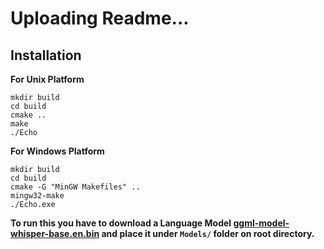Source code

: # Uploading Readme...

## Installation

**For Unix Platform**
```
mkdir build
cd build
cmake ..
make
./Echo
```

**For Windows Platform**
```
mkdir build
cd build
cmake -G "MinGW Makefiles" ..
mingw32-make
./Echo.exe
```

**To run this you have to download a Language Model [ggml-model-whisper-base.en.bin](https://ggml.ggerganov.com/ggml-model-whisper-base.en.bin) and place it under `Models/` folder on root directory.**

----

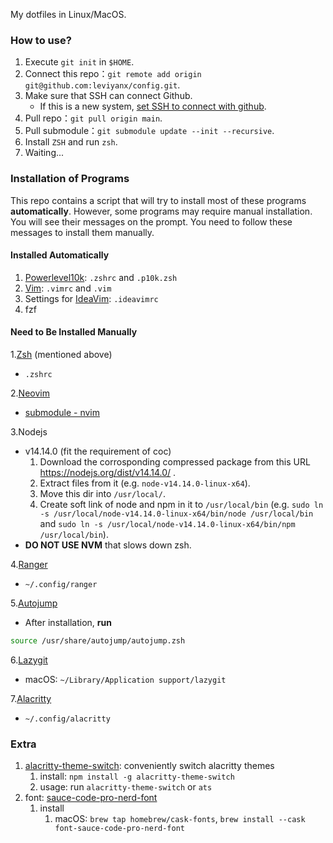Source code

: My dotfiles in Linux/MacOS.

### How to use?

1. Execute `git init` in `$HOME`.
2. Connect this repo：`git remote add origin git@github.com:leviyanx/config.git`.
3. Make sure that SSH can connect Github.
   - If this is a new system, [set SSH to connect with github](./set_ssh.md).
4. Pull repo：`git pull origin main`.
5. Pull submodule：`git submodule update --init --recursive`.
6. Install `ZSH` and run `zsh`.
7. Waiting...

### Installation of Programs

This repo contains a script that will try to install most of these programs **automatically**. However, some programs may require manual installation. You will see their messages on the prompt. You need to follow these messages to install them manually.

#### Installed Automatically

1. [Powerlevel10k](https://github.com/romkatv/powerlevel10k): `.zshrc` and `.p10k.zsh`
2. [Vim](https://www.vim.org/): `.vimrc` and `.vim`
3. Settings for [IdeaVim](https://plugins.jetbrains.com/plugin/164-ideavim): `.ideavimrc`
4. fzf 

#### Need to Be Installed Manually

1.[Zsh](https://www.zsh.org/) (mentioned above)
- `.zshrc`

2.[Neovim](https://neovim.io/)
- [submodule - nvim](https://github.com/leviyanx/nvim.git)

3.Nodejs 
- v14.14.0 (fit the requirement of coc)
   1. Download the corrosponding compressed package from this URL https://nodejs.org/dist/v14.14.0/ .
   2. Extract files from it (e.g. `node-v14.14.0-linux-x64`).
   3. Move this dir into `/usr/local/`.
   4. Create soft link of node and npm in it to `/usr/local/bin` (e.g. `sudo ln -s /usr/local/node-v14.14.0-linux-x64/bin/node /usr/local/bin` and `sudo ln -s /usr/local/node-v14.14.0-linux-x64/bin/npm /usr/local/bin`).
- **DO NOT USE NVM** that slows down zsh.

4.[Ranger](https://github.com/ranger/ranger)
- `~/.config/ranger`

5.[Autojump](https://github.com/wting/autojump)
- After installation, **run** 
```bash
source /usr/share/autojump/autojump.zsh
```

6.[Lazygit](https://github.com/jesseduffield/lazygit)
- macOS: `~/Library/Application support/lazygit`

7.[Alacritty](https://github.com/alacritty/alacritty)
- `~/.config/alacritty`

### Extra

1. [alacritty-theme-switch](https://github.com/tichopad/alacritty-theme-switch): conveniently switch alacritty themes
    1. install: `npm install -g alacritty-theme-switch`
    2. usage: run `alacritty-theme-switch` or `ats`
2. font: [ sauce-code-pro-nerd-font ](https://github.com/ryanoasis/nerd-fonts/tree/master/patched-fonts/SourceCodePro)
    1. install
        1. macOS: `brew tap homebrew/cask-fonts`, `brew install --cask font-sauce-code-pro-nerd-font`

----

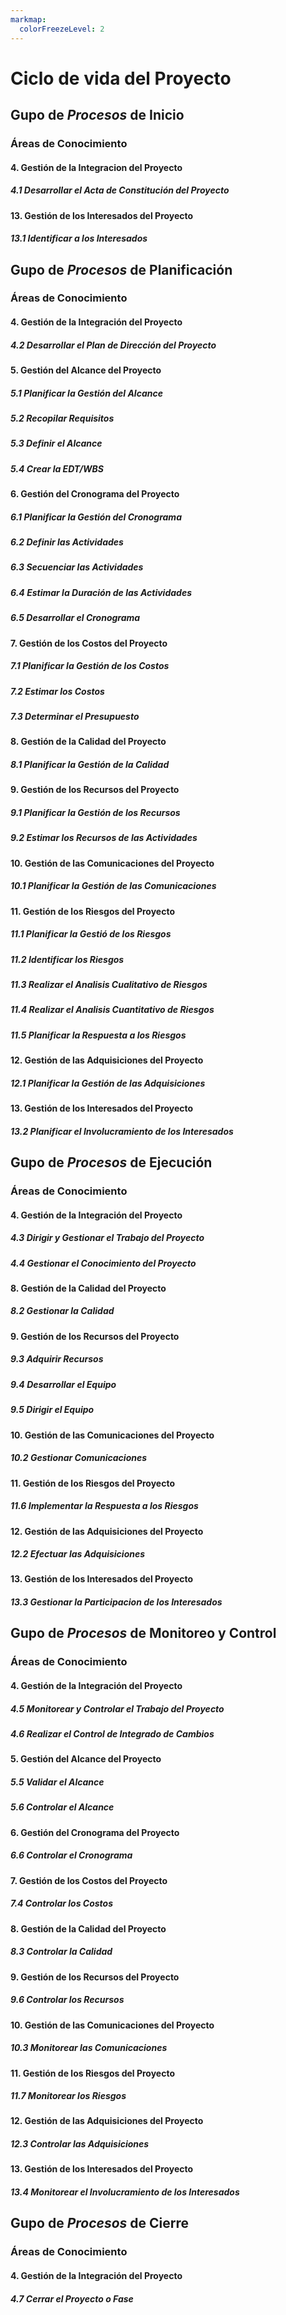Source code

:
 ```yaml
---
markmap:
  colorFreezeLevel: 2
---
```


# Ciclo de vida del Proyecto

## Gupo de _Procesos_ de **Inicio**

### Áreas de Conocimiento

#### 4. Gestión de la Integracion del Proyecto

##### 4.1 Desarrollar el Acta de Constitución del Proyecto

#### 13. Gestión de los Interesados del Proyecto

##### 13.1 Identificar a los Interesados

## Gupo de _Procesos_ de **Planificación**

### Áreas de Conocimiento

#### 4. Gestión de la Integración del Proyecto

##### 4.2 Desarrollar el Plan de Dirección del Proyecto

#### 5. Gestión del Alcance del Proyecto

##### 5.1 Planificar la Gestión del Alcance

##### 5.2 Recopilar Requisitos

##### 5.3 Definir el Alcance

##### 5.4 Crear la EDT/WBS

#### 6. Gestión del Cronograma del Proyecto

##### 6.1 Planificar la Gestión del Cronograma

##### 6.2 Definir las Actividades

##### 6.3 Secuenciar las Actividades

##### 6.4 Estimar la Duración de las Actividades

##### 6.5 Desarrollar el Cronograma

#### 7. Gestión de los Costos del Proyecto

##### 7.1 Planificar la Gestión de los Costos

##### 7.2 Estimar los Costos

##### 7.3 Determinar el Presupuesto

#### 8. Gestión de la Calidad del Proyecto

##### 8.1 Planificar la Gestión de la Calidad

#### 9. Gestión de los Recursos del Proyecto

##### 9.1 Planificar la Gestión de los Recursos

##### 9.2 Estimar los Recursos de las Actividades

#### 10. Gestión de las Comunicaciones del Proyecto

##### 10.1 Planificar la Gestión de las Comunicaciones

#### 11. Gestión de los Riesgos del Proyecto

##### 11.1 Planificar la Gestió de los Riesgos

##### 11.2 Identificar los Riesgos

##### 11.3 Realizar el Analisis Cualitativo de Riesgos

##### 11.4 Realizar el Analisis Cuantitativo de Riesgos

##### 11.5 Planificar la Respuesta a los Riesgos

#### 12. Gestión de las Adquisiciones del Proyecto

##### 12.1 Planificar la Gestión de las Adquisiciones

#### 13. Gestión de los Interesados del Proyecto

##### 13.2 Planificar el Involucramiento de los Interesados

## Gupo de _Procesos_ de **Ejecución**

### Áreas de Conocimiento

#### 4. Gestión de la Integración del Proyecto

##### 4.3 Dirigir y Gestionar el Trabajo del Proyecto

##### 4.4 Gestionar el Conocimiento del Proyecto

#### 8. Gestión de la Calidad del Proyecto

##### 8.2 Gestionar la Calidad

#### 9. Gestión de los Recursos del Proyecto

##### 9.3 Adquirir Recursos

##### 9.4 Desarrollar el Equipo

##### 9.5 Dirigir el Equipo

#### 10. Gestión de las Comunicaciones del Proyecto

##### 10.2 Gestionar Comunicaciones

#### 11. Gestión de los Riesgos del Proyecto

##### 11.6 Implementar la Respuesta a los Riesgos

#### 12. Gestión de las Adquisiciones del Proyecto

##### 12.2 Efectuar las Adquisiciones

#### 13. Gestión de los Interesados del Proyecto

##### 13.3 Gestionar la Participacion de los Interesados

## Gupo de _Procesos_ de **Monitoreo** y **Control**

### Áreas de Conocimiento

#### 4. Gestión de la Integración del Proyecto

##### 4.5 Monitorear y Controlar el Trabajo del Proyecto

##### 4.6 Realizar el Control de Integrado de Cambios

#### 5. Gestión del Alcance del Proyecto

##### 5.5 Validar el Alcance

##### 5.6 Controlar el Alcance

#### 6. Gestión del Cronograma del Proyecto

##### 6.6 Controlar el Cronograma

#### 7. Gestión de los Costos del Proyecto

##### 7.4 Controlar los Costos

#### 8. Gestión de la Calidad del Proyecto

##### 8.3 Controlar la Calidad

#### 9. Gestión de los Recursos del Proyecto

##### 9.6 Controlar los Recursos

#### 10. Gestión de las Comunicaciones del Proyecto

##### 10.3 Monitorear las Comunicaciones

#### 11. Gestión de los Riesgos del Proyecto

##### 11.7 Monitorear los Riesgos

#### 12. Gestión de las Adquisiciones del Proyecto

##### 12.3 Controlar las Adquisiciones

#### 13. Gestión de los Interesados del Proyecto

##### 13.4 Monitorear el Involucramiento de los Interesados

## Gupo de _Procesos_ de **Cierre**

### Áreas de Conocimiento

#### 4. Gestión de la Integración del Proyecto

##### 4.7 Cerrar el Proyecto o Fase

----

**What you are asked to do**
Only the lines above starting at the line that holds "##### 6.1 Planificar" and ending at the line that holds "##### 8.1 Planificar la Gestión de la Calidad" are to be repeated, exactly and in full.

**Completed exercise**
##### 6.1 Planificar la Gestión del Cronograma

##### 6.2 Definir las Actividades

##### 6.3 Secuenciar las Actividades

##### 6.4 Estimar la Duración de las Actividades

##### 6.5 Desarrollar el Cronograma

#### 7. Gestión de los Costos del Proyecto

##### 7.1 Planificar la Gestión de los Costos

##### 7.2 Estimar los Costos

##### 7.3 Determinar el Presupuesto

#### 8. Gestión de la Calidad del Proyecto

##### 8.1 Planificar la Gestión de la Calidad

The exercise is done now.